È lui a trattare con i capiultrà che poi denuncia. L’operazione della Digos di Torino, diretta da Carlo Ambra, ha colpito leader, luogotenenti, affiliati. In testa alla lista degli arrestati c’è Geraldo Mocciola, «presidente» dei Drughi; poi ci sono Salvatore Cava, Domenico Scarano, Umberto Toia di Tradizione, e Luca Pavarino, il «lanciacori», con Sergio Genre. Domiciliari per Giuseppe Franzo, Christiba Fasoli del Nucleo 1985, Fabio Trinchero e Roberto Drago, dei Vickings.  Rispondono di associazione a delinquere finalizzata all’estorsione, all’autoriciclaggio e alla violenza privata. Il registra delle vendette a mezzo megafono è il daspato Dino Mocciola, che scala la gerarchia del tifo organizzato quando, nel 2005, lascia il carcere dopo un arresto per l’omicidio di un carabiniere. È lui che, ergendosi a capo dei Drughi e a guida degli altri cartelli, organizza la regia del silenzio: «nessuno deve sostenere la squadra se non ci danno i biglietti», e dei cori razzisti finalizzati a colpire la società. È un braccio di ferro che Mocciola dirige dall’esterno dello stadium, ispirando il megafono di Pavarino. Ma cosa vogliono gli ultrà? Venticinque biglietti gratis a partita per ogni gruppo, un borsone di materiale sportivo e inviti agli eventi organizzati dal club. Il 7 giugno 2018 Mocciola e i suoi colonnelli incontrano Pairetto, non può dar loro tutto quello che chiedono. «Non scherzate.. ve la facciamo pagare... non con cose violente... tipo gambizzazioni...». Lo avverte Trinchero. 

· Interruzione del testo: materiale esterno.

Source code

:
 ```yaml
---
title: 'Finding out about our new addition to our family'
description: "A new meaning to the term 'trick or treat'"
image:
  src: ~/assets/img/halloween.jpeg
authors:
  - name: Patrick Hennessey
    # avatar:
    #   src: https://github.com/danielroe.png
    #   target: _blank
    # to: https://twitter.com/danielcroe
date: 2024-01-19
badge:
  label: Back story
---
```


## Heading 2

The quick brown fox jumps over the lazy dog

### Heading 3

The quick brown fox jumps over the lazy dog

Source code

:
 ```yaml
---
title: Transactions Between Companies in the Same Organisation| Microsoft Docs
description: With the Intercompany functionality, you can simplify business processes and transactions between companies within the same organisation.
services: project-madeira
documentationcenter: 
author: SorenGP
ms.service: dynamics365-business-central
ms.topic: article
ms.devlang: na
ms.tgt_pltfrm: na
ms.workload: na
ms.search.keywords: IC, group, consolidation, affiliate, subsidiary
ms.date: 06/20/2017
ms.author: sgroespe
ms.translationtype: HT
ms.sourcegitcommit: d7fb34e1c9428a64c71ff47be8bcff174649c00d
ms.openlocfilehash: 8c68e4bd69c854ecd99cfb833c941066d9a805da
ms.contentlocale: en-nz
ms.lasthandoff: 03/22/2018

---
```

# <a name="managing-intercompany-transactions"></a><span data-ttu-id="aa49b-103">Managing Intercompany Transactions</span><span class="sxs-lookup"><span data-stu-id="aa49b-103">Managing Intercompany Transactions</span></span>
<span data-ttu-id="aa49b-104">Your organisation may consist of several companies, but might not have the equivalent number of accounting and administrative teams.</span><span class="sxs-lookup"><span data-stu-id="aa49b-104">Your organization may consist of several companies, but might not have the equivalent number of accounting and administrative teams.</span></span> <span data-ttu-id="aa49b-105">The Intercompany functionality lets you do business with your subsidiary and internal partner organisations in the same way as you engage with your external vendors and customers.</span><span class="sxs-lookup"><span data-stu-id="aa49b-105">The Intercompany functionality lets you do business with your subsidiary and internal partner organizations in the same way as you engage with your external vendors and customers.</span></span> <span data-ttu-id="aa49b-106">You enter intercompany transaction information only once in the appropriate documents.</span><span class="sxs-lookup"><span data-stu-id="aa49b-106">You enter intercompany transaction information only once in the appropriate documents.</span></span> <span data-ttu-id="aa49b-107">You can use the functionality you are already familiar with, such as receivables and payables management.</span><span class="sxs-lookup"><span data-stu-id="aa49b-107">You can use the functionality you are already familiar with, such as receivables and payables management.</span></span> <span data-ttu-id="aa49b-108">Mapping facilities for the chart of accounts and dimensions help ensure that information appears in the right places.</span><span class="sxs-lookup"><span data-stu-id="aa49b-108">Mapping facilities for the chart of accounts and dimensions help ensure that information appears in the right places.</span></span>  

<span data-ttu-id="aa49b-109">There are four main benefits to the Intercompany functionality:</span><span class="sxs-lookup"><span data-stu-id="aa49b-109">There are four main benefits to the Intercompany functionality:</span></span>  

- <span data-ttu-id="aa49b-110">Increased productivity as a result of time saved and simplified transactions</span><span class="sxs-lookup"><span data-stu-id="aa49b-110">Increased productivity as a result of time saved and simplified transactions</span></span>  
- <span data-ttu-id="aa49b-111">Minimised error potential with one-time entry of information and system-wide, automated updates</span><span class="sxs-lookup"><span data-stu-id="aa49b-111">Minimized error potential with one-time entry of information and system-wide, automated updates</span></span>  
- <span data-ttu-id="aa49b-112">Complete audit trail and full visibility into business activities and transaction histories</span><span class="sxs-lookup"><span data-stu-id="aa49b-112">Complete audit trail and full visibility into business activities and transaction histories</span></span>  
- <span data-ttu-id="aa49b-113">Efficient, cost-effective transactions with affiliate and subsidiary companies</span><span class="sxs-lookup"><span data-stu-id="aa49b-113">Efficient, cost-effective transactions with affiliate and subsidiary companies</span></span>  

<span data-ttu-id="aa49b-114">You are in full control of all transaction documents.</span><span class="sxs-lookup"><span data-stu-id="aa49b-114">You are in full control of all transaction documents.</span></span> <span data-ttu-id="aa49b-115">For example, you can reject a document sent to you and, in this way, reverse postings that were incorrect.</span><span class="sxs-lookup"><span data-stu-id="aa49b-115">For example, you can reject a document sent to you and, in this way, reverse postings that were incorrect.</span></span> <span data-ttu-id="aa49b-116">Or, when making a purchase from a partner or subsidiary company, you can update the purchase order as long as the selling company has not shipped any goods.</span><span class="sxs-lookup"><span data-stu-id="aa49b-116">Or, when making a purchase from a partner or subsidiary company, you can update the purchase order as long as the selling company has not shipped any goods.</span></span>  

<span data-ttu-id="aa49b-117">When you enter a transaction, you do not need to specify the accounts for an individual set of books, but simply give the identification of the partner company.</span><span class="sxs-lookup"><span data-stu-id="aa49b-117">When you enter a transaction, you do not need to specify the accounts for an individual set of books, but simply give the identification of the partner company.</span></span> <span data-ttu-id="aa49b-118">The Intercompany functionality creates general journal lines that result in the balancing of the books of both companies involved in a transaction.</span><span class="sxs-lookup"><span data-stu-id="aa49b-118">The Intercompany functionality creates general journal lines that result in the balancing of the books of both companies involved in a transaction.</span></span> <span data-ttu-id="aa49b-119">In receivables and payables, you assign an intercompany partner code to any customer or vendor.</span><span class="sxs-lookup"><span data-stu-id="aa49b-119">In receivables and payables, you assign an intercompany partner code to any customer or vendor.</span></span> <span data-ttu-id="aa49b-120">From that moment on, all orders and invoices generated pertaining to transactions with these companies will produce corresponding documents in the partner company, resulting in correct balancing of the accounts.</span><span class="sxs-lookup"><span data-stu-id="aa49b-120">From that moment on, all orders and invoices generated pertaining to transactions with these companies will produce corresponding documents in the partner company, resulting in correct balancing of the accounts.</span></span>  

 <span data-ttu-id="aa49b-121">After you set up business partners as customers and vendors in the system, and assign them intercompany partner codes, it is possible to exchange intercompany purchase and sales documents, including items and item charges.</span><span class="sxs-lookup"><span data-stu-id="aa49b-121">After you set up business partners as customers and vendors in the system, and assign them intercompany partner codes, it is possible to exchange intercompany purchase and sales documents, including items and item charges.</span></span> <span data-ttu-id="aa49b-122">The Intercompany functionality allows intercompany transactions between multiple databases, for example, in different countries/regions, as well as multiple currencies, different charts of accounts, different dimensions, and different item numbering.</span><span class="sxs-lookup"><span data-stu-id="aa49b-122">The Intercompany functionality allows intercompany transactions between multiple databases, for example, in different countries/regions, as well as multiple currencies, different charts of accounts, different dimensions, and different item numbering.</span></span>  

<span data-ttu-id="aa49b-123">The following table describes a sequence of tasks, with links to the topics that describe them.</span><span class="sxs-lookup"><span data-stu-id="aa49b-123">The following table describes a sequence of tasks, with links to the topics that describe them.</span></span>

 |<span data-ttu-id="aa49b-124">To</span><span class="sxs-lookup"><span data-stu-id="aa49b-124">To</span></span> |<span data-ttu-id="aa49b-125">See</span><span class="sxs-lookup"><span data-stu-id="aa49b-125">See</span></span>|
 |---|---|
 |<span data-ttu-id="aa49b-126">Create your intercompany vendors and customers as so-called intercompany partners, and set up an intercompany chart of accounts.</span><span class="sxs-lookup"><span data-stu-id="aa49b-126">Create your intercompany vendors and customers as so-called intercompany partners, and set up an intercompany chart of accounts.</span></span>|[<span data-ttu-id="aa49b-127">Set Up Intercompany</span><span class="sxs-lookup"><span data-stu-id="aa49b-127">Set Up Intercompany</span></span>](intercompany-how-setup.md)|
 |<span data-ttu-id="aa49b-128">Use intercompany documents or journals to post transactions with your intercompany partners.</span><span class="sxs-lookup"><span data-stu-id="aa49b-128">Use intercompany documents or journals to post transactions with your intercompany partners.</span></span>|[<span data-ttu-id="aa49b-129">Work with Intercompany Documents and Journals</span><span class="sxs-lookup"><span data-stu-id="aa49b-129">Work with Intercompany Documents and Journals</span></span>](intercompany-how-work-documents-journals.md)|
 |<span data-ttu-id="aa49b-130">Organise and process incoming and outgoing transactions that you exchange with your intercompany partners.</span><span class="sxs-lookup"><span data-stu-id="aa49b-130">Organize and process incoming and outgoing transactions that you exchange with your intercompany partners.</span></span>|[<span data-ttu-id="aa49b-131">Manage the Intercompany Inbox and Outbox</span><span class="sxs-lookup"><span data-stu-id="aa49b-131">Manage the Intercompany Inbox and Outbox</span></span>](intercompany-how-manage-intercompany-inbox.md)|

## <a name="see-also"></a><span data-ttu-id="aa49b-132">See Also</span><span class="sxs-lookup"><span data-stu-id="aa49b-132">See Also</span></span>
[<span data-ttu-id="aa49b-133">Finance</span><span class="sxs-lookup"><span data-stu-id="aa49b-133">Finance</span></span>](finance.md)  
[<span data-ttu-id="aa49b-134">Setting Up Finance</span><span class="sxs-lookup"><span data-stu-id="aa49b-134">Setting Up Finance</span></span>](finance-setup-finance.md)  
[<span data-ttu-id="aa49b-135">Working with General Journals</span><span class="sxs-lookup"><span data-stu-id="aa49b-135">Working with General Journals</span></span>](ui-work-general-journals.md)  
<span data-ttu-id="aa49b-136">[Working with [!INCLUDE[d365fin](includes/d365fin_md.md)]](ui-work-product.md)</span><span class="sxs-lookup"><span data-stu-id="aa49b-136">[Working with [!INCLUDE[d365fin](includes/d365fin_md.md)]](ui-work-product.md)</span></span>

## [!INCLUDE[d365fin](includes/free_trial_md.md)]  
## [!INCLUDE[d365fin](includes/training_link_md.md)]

Pairetto cede per paura. «Non avevo di fronte tifosi, ma pericolosi delinquenti», dirà ai pm.

Ma per ottenere quei ticket che gli ultrà vendono a prezzi maggiorati, i tifosi comuni devono anche affiliarsi ai Drughi: 120 euro l’anno. Così il gruppo è diventato il più potente d’Italia. Mocciola, dunque, mette in atto le vendette col lancio di fumogeni allo stadio di Berna in occasione della partita contro i Young Boys «Ti creiamo problemi laggiù, veniamo pure senza biglietti». Berna e gli striscioni a Manchester costeranno 2500 euro di multa. «La Juve è stata costretta ad aderire alle richieste degli ultrà, consapevole delle possibili conseguenze negative con squalifiche e sanzioni». È quanto dichiarato, per la seconda volta in pochi anni davanti ai pm di Torino, dal presidente Andrea Agnelli sottolineando che la denuncia di Pairetto è il «punto di rottura con i gruppi ultras». E infatti per il questore di Torino, Giuseppe De Matteis, la prossima partita, Juve-Verona, è a rischio per eventuali  reazioni.